Perhaps it is true that government is too large, but like most things, it depends upon your point of view. If, for example, relatively full employment is a reasonable social goal, and if government is the employer of last resort, perhaps government is not large enough. Full employment is not a concern for Republicans. Perhaps it is also true that taxes are too onerous. I believe in some sense they are. But this has to do entirely with what taxes are used for. I don’t see how anyone could object to paying taxes for policemen, firemen, schools, hospitals, libraries, clean water and air, health care, and other such basic human necessities, but some apparently are even opposed to supporting such necessities, even arguing that government should provide nothing at all. Where I see taxes as a problem and too onerous is where, instead of using them for basic necessities, they are used to support a massive military/industrial/political system that has little purpose beyond making more and more profits for itself.

Our problem here in the U.S. is not government, it is (excruciatingly) bad government, or, one might even argue, no functioning government at all. Our current government does not provide direction or supervise public affairs. Public affairs no longer have much of anything to do with how our false government behaves. They direct and supervise private affairs, the affairs of gigantic corporations and the obscenely wealthy. Public affairs, in the sense of public interest or public welfare, only rarely, if ever, currently enter into political consideration and action. Government decides what public affairs should be and acts according to their dictates, as unnecessary and illegal “wars” are waged in the interest of oil companies or other predatory industries rather than in the public interest. When thousands, even millions turn out to protest these “wars” they are simply ignored (as was certainly the case when we illegally attacked Iraq for control of their oil, pretending it was for other reasons entirely, a pack of lies so obvious as to be absurd). The entire world was outraged but government paid little attention. A majority of the American public now wants us to withdraw from Afghanistan but we are not about to do so. Similarly, a majority is opposed to our involvement in Libya, but government does not care and will not even admit our involvement has to do with oil rather than the lame excuse of protecting civilians.

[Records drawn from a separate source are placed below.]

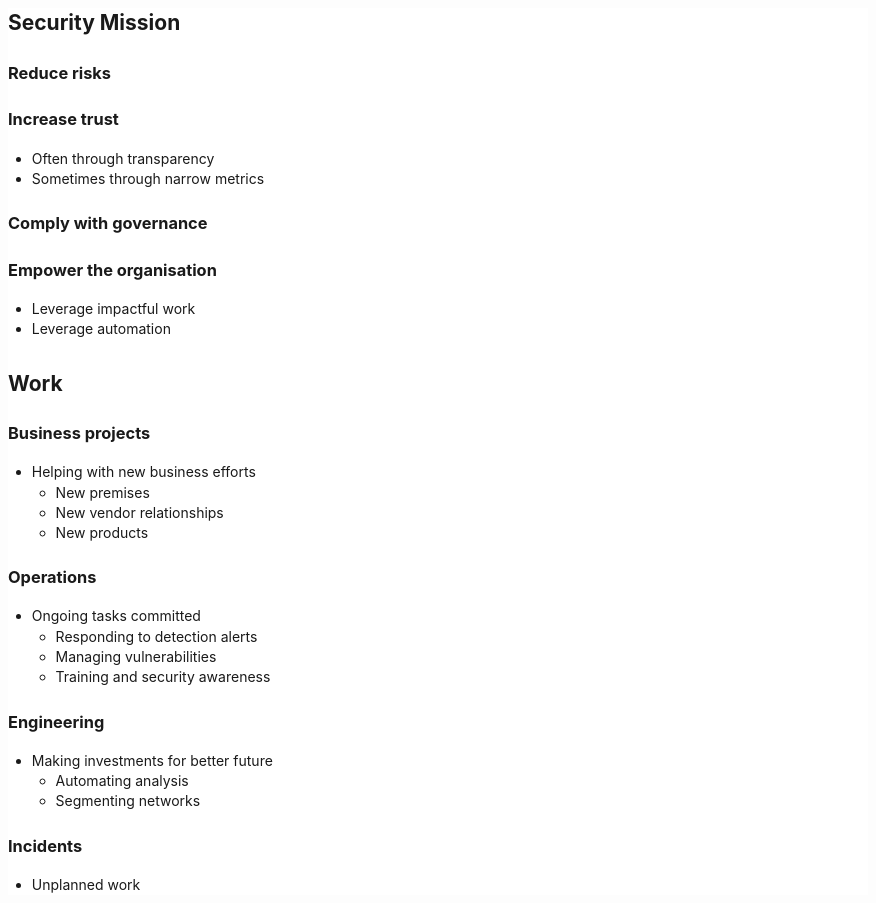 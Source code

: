 ## Security Mission
### Reduce risks
### Increase trust
- Often through transparency
- Sometimes through narrow metrics
### Comply with governance
### Empower the organisation
- Leverage impactful work
- Leverage automation
## Work
### Business projects
- Helping with new business efforts
  - New premises
  - New vendor relationships
  - New products
### Operations
- Ongoing tasks committed
  - Responding to detection alerts
  - Managing vulnerabilities
  - Training and security awareness
### Engineering
- Making investments for better future
  - Automating analysis
  - Segmenting networks
### Incidents
- Unplanned work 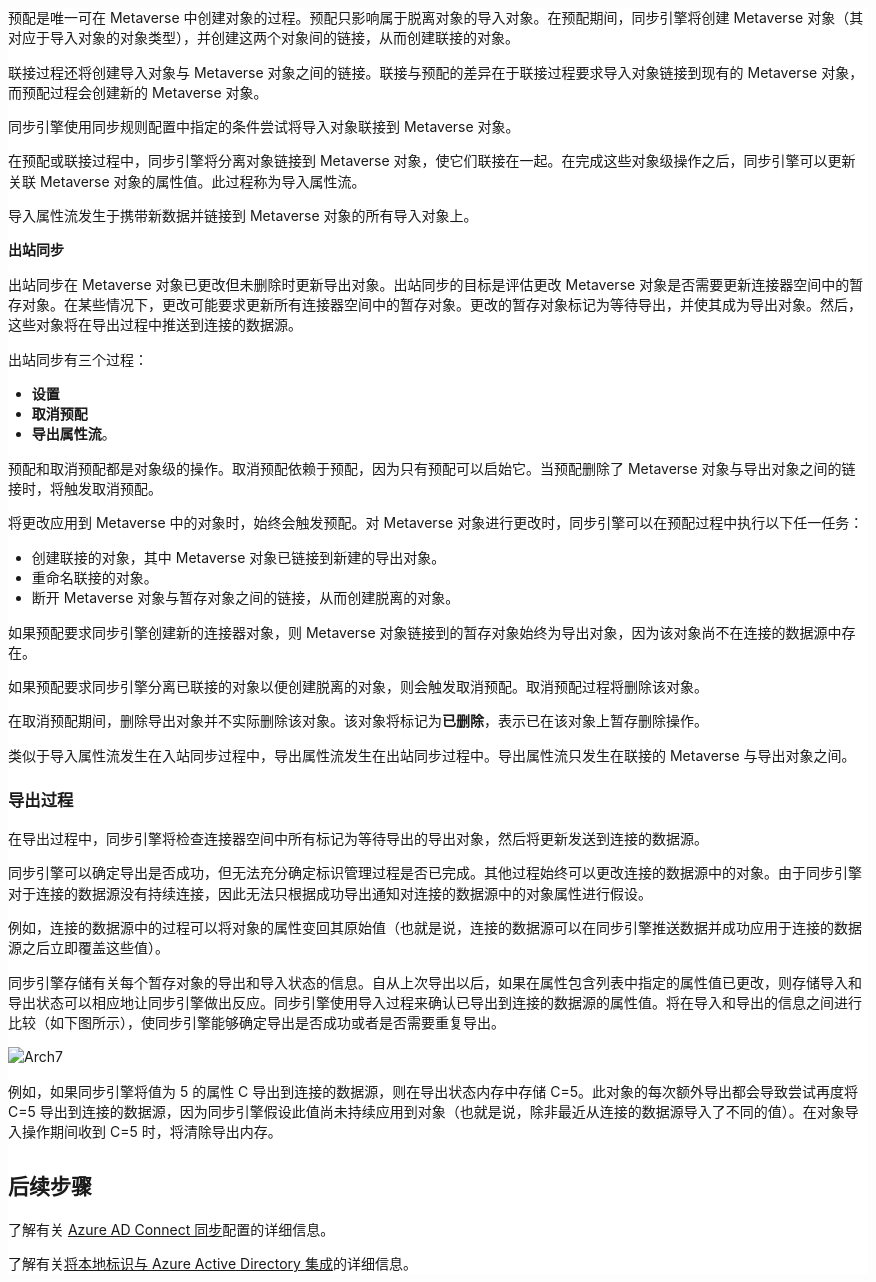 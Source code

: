 预配是唯一可在 Metaverse 中创建对象的过程。预配只影响属于脱离对象的导入对象。在预配期间，同步引擎将创建 Metaverse 对象（其对应于导入对象的对象类型），并创建这两个对象间的链接，从而创建联接的对象。

联接过程还将创建导入对象与 Metaverse 对象之间的链接。联接与预配的差异在于联接过程要求导入对象链接到现有的 Metaverse 对象，而预配过程会创建新的 Metaverse 对象。

同步引擎使用同步规则配置中指定的条件尝试将导入对象联接到 Metaverse 对象。

在预配或联接过程中，同步引擎将分离对象链接到 Metaverse 对象，使它们联接在一起。在完成这些对象级操作之后，同步引擎可以更新关联 Metaverse 对象的属性值。此过程称为导入属性流。

导入属性流发生于携带新数据并链接到 Metaverse 对象的所有导入对象上。

**出站同步**

出站同步在 Metaverse 对象已更改但未删除时更新导出对象。出站同步的目标是评估更改 Metaverse 对象是否需要更新连接器空间中的暂存对象。在某些情况下，更改可能要求更新所有连接器空间中的暂存对象。更改的暂存对象标记为等待导出，并使其成为导出对象。然后，这些对象将在导出过程中推送到连接的数据源。

出站同步有三个过程：

- **设置**
- **取消预配**
- **导出属性流**。

预配和取消预配都是对象级的操作。取消预配依赖于预配，因为只有预配可以启始它。当预配删除了 Metaverse 对象与导出对象之间的链接时，将触发取消预配。

将更改应用到 Metaverse 中的对象时，始终会触发预配。对 Metaverse 对象进行更改时，同步引擎可以在预配过程中执行以下任一任务：

- 创建联接的对象，其中 Metaverse 对象已链接到新建的导出对象。
- 重命名联接的对象。
- 断开 Metaverse 对象与暂存对象之间的链接，从而创建脱离的对象。

如果预配要求同步引擎创建新的连接器对象，则 Metaverse 对象链接到的暂存对象始终为导出对象，因为该对象尚不在连接的数据源中存在。

如果预配要求同步引擎分离已联接的对象以便创建脱离的对象，则会触发取消预配。取消预配过程将删除该对象。

在取消预配期间，删除导出对象并不实际删除该对象。该对象将标记为**已删除**，表示已在该对象上暂存删除操作。

类似于导入属性流发生在入站同步过程中，导出属性流发生在出站同步过程中。导出属性流只发生在联接的 Metaverse 与导出对象之间。

### 导出过程
在导出过程中，同步引擎将检查连接器空间中所有标记为等待导出的导出对象，然后将更新发送到连接的数据源。

同步引擎可以确定导出是否成功，但无法充分确定标识管理过程是否已完成。其他过程始终可以更改连接的数据源中的对象。由于同步引擎对于连接的数据源没有持续连接，因此无法只根据成功导出通知对连接的数据源中的对象属性进行假设。

例如，连接的数据源中的过程可以将对象的属性变回其原始值（也就是说，连接的数据源可以在同步引擎推送数据并成功应用于连接的数据源之后立即覆盖这些值）。

同步引擎存储有关每个暂存对象的导出和导入状态的信息。自从上次导出以后，如果在属性包含列表中指定的属性值已更改，则存储导入和导出状态可以相应地让同步引擎做出反应。同步引擎使用导入过程来确认已导出到连接的数据源的属性值。将在导入和导出的信息之间进行比较（如下图所示），使同步引擎能够确定导出是否成功或者是否需要重复导出。

![Arch7](./media/active-directory-aadconnectsync-understanding-architecture/arch7.png)

例如，如果同步引擎将值为 5 的属性 C 导出到连接的数据源，则在导出状态内存中存储 C=5。此对象的每次额外导出都会导致尝试再度将 C=5 导出到连接的数据源，因为同步引擎假设此值尚未持续应用到对象（也就是说，除非最近从连接的数据源导入了不同的值）。在对象导入操作期间收到 C=5 时，将清除导出内存。

## 后续步骤
了解有关 [Azure AD Connect 同步](./active-directory-aadconnectsync-whatis.md)配置的详细信息。

了解有关[将本地标识与 Azure Active Directory 集成](./active-directory-aadconnect.md)的详细信息。

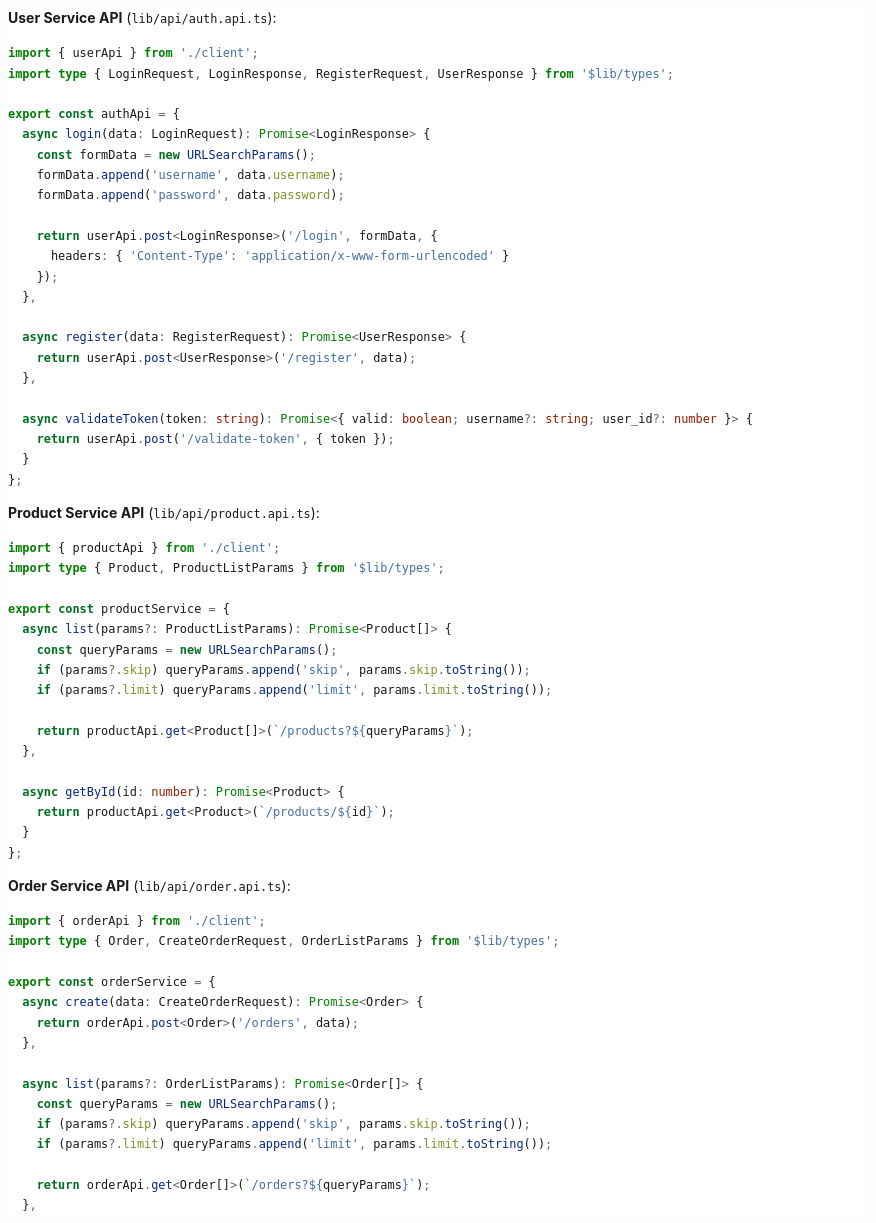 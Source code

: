 **User Service API** (`lib/api/auth.api.ts`):
```typescript
import { userApi } from './client';
import type { LoginRequest, LoginResponse, RegisterRequest, UserResponse } from '$lib/types';

export const authApi = {
  async login(data: LoginRequest): Promise<LoginResponse> {
    const formData = new URLSearchParams();
    formData.append('username', data.username);
    formData.append('password', data.password);
    
    return userApi.post<LoginResponse>('/login', formData, {
      headers: { 'Content-Type': 'application/x-www-form-urlencoded' }
    });
  },

  async register(data: RegisterRequest): Promise<UserResponse> {
    return userApi.post<UserResponse>('/register', data);
  },

  async validateToken(token: string): Promise<{ valid: boolean; username?: string; user_id?: number }> {
    return userApi.post('/validate-token', { token });
  }
};
```

**Product Service API** (`lib/api/product.api.ts`):
```typescript
import { productApi } from './client';
import type { Product, ProductListParams } from '$lib/types';

export const productService = {
  async list(params?: ProductListParams): Promise<Product[]> {
    const queryParams = new URLSearchParams();
    if (params?.skip) queryParams.append('skip', params.skip.toString());
    if (params?.limit) queryParams.append('limit', params.limit.toString());
    
    return productApi.get<Product[]>(`/products?${queryParams}`);
  },

  async getById(id: number): Promise<Product> {
    return productApi.get<Product>(`/products/${id}`);
  }
};
```

**Order Service API** (`lib/api/order.api.ts`):
```typescript
import { orderApi } from './client';
import type { Order, CreateOrderRequest, OrderListParams } from '$lib/types';

export const orderService = {
  async create(data: CreateOrderRequest): Promise<Order> {
    return orderApi.post<Order>('/orders', data);
  },

  async list(params?: OrderListParams): Promise<Order[]> {
    const queryParams = new URLSearchParams();
    if (params?.skip) queryParams.append('skip', params.skip.toString());
    if (params?.limit) queryParams.append('limit', params.limit.toString());
    
    return orderApi.get<Order[]>(`/orders?${queryParams}`);
  },

```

We still have a few politicians who seem genuinely concerned with public welfare, Bernie Sanders, Dennis Kucinich, Russ Feingold, for example, but they are like voices crying out in the wilderness of unreason, full of sound and fury, signifying nothing.

Our original democratic society was supposed to provide us with a system whereby we would elect officials to conduct the business of, for, and by the people. It was assumed, I am sure, that these officials, however they might differ on matters of priority or procedure, morality or values, would all have as their bottom line the best interests of the nation at heart, they would direct and supervise public affairs in the best interest of the public. Unfortunately this is not true any longer. Our current government has degenerated into two groups, not very dissimilar from one another, who spend their time raising money from corporate donors and trying to discredit whichever group happens to be in power at the moment. Their behavior is a far cry from actually governing and consists mostly of arguing over which enormous corporation, institution, or billionaire should benefit the most from their legislative efforts. It is truly, as someone once suggested, “The best government money can buy.”

There is no longer any doubt whatsoever that our present government is dysfunctional in the extreme and no longer cares about ordinary citizens. This is not the fault of President Obama any more than the fault of Presidents and Congresspersons that came before him, especially since the Reagan presidency and right up to the present (the Bush/Cheney administration brought the degeneration of government to the height of incipient fascism). There is considerable doubt that this unfortunate trend can now be reversed. The damage done to the nation and our environment in the insane quest for profit at all costs may be irreversible. The fault lies with generations of greed and poor leadership, public apathy, and the mistaken belief that free markets would inevitably overcome all obstacles. Where the profit motive reigns supreme, poverty and misery will not be far behind.